_TASK_:
Give again the line that contains "The SHA-256 hashes" and every line after it to the end of the records. Keep them exactly as they are and add nothing.

_SUPPLIED RECORDS_:
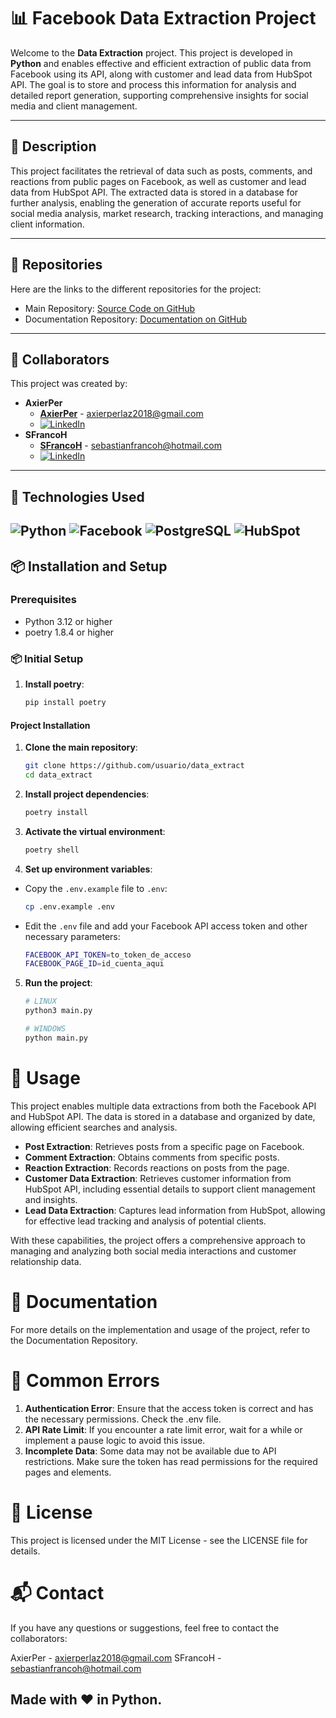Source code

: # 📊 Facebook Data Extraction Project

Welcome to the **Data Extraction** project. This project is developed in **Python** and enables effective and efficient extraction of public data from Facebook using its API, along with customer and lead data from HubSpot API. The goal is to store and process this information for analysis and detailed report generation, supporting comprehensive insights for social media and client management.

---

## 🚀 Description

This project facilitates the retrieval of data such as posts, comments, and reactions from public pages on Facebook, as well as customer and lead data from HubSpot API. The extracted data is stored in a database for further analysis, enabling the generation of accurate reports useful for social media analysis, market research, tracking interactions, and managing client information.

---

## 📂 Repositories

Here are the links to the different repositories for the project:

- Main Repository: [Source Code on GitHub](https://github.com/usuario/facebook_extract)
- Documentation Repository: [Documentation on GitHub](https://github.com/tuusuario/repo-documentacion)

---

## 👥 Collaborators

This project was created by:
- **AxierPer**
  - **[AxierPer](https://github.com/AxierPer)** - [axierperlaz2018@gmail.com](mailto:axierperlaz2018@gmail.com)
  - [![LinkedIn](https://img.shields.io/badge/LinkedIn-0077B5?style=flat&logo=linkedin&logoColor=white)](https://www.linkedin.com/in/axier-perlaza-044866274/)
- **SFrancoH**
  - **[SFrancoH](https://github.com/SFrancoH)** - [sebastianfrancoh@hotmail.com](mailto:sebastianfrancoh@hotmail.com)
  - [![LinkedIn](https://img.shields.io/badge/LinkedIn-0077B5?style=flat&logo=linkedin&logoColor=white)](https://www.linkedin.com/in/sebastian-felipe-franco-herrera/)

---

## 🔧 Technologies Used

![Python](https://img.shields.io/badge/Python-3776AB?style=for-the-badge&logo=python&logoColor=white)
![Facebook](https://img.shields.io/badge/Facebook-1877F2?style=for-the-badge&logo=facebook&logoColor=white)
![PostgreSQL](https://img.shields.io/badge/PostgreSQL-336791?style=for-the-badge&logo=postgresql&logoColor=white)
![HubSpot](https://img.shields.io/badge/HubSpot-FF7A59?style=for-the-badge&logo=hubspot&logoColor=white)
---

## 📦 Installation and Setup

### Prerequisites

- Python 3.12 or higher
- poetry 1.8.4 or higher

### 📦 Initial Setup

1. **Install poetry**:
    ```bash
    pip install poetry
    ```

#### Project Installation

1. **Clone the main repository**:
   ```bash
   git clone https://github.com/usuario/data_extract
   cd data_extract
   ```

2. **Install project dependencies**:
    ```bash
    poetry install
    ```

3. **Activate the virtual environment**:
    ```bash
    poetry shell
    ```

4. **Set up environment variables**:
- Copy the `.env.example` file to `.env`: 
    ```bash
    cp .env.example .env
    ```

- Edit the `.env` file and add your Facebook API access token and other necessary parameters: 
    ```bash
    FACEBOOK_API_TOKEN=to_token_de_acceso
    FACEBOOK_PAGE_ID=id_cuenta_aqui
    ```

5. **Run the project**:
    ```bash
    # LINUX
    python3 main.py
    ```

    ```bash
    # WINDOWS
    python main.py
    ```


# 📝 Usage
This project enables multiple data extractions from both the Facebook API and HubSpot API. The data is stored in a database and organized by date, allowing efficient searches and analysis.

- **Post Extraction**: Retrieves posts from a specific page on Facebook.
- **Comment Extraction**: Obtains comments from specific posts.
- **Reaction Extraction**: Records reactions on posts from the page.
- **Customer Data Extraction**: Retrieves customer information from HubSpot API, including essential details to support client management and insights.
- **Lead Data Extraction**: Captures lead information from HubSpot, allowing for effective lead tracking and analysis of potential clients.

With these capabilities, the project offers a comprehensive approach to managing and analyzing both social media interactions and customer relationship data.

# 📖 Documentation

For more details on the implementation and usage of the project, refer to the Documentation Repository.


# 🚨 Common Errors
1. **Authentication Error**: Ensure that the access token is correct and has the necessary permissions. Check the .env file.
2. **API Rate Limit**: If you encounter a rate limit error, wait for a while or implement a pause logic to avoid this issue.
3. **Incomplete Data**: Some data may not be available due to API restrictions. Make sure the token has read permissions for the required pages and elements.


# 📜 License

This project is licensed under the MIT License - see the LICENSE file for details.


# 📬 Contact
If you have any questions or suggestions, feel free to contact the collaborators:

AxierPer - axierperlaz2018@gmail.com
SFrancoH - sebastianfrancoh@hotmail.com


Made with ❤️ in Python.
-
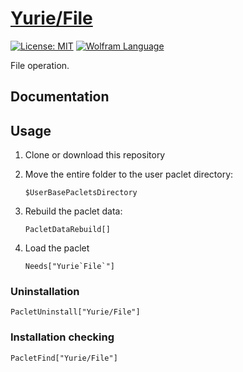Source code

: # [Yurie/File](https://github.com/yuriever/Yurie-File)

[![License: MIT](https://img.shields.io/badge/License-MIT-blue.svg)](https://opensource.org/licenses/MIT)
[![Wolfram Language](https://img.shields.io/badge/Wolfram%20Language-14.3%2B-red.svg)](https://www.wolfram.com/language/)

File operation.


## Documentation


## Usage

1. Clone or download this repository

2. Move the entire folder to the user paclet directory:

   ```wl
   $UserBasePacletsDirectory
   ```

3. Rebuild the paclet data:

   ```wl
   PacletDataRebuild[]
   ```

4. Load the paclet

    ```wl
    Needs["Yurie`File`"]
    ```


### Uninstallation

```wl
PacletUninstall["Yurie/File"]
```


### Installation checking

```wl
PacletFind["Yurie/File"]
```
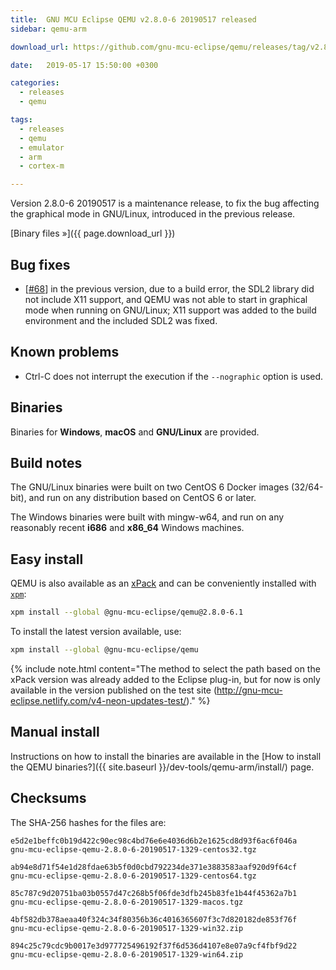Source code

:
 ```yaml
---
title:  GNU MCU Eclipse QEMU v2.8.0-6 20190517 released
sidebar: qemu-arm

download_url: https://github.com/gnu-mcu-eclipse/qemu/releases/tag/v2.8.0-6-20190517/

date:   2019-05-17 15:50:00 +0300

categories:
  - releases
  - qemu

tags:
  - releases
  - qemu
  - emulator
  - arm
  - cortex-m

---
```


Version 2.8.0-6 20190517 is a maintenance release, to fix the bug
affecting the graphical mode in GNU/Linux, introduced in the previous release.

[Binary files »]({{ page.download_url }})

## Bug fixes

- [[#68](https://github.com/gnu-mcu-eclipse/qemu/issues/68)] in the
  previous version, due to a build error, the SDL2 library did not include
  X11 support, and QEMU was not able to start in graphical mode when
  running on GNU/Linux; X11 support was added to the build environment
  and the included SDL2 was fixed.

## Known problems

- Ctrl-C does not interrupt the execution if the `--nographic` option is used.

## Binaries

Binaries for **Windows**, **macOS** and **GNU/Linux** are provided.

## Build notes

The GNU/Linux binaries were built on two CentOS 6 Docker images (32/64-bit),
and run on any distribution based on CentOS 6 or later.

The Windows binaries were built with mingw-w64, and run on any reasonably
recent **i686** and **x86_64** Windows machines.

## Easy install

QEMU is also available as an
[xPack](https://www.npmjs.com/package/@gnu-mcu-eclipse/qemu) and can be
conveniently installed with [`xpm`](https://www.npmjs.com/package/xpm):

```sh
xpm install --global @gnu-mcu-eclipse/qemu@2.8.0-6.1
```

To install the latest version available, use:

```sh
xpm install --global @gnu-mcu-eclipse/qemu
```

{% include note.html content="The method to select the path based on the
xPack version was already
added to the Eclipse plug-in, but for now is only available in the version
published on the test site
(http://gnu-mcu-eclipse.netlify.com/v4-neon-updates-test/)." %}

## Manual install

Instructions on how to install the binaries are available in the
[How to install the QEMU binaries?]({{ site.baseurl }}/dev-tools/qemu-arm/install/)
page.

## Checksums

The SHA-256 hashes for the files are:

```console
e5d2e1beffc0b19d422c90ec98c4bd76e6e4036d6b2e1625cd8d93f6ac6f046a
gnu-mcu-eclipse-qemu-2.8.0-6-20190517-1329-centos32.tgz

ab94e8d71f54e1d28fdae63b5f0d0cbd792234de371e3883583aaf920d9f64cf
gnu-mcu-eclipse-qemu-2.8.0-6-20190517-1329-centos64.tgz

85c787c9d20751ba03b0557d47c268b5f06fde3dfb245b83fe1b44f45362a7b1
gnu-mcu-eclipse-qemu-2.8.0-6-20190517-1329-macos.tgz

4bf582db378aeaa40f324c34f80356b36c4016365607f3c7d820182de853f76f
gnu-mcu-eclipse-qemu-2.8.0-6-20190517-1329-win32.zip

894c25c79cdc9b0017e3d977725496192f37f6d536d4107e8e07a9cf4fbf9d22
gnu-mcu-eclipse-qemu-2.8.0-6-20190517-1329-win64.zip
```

_TASK RESPONSE_:
The SHA-256 hashes for the files are:

```console
e5d2e1beffc0b19d422c90ec98c4bd76e6e4036d6b2e1625cd8d93f6ac6f046a
gnu-mcu-eclipse-qemu-2.8.0-6-20190517-1329-centos32.tgz

ab94e8d71f54e1d28fdae63b5f0d0cbd792234de371e3883583aaf920d9f64cf
gnu-mcu-eclipse-qemu-2.8.0-6-20190517-1329-centos64.tgz

85c787c9d20751ba03b0557d47c268b5f06fde3dfb245b83fe1b44f45362a7b1
gnu-mcu-eclipse-qemu-2.8.0-6-20190517-1329-macos.tgz

4bf582db378aeaa40f324c34f80356b36c4016365607f3c7d820182de853f76f
gnu-mcu-eclipse-qemu-2.8.0-6-20190517-1329-win32.zip

894c25c79cdc9b0017e3d977725496192f37f6d536d4107e8e07a9cf4fbf9d22
gnu-mcu-eclipse-qemu-2.8.0-6-20190517-1329-win64.zip
```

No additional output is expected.